§ **What to do**:
Pull every line that includes the word "Trigeminal" out of the data below and copy it.
___ Source information
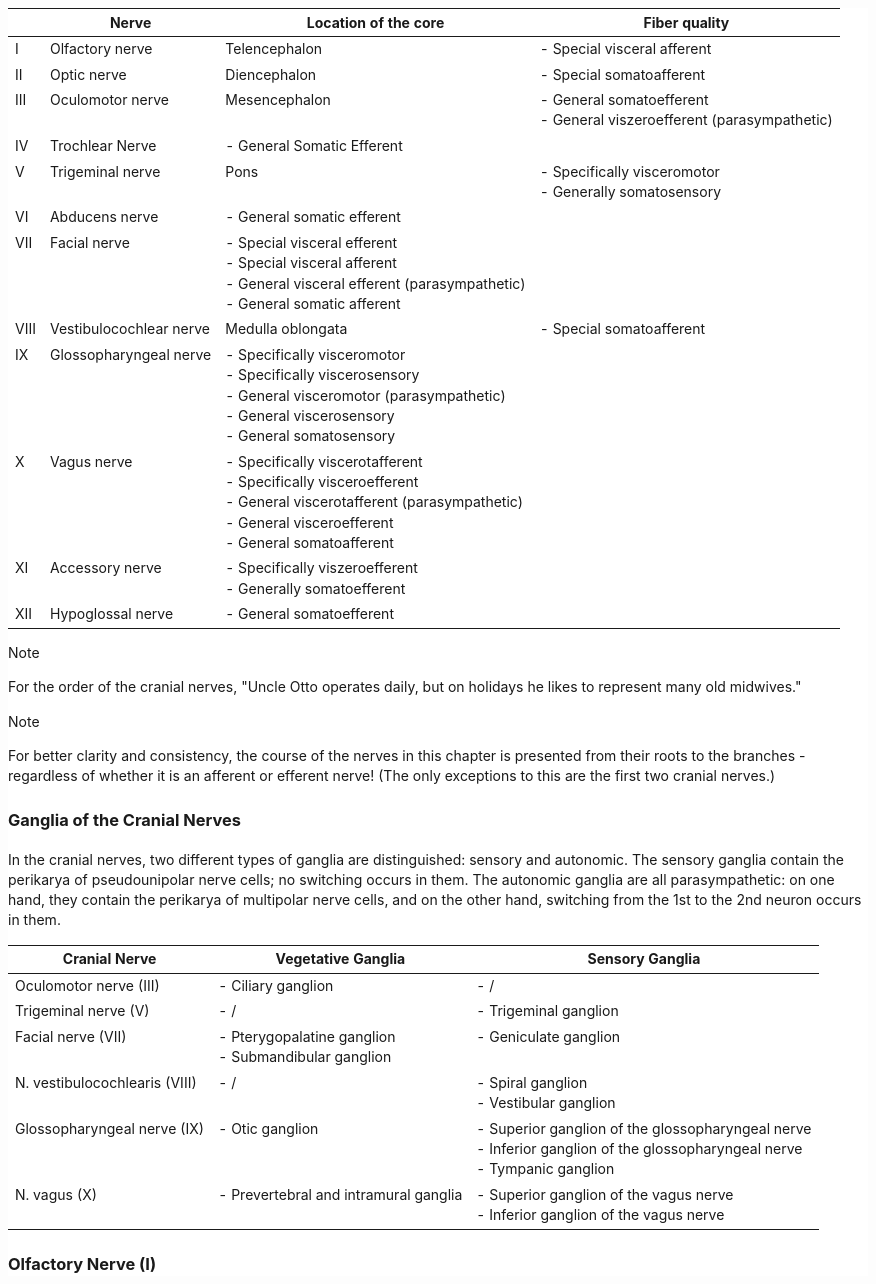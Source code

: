 | |Nerve|Location of the core|Fiber quality|
|---|---|---|---|
|I|Olfactory nerve|Telencephalon|- Special visceral afferent|
|II|Optic nerve|Diencephalon|- Special somatoafferent|
|III|Oculomotor nerve|Mesencephalon|- General somatoefferent<br>- General viszeroefferent (parasympathetic)|
|IV|Trochlear Nerve|- General Somatic Efferent|
|V|Trigeminal nerve|Pons|- Specifically visceromotor<br>- Generally somatosensory|
|VI|Abducens nerve|- General somatic efferent|
|VII|Facial nerve|- Special visceral efferent<br>- Special visceral afferent<br>- General visceral efferent (parasympathetic)<br>- General somatic afferent|
|VIII|Vestibulocochlear nerve|Medulla oblongata|- Special somatoafferent|
|IX|Glossopharyngeal nerve|- Specifically visceromotor<br>- Specifically viscerosensory<br>- General visceromotor (parasympathetic)<br>- General viscerosensory<br>- General somatosensory|
|X|Vagus nerve|- Specifically viscerotafferent<br>- Specifically visceroefferent<br>- General viscerotafferent (parasympathetic)<br>- General visceroefferent<br>- General somatoafferent|
|XI|Accessory nerve|- Specifically viszeroefferent<br>- Generally somatoefferent|
|XII|Hypoglossal nerve|- General somatoefferent|

> [!NOTE]
> For the order of the cranial nerves, "Uncle Otto operates daily, but on holidays he likes to represent many old midwives."

> [!NOTE]
> For better clarity and consistency, the course of the nerves in this chapter is presented from their roots to the branches - regardless of whether it is an afferent or efferent nerve! (The only exceptions to this are the first two cranial nerves.)

### Ganglia of the Cranial Nerves

In the cranial nerves, two different types of ganglia are distinguished: sensory and autonomic. The sensory ganglia contain the perikarya of pseudounipolar nerve cells; no switching occurs in them. The autonomic ganglia are all parasympathetic: on one hand, they contain the perikarya of multipolar nerve cells, and on the other hand, switching from the 1st to the 2nd neuron occurs in them.

|Cranial Nerve|Vegetative Ganglia|Sensory Ganglia|
|---|---|---|
|Oculomotor nerve (III)|- Ciliary ganglion|- /|
|Trigeminal nerve (V)|- /|- Trigeminal ganglion|
|Facial nerve (VII)|- Pterygopalatine ganglion<br>- Submandibular ganglion|- Geniculate ganglion|
|N. vestibulocochlearis (VIII)|- /|- Spiral ganglion<br>- Vestibular ganglion|
|Glossopharyngeal nerve (IX)|- Otic ganglion|- Superior ganglion of the glossopharyngeal nerve<br>- Inferior ganglion of the glossopharyngeal nerve<br>- Tympanic ganglion|
|N. vagus (X)|- Prevertebral and intramural ganglia|- Superior ganglion of the vagus nerve<br>- Inferior ganglion of the vagus nerve|

### Olfactory Nerve (I)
______
§ **Output of the task**:
|V|Trigeminal nerve|Pons|- Specifically visceromotor<br>- Generally somatosensory|
|Trigeminal nerve (V)|- /|- Trigeminal ganglion|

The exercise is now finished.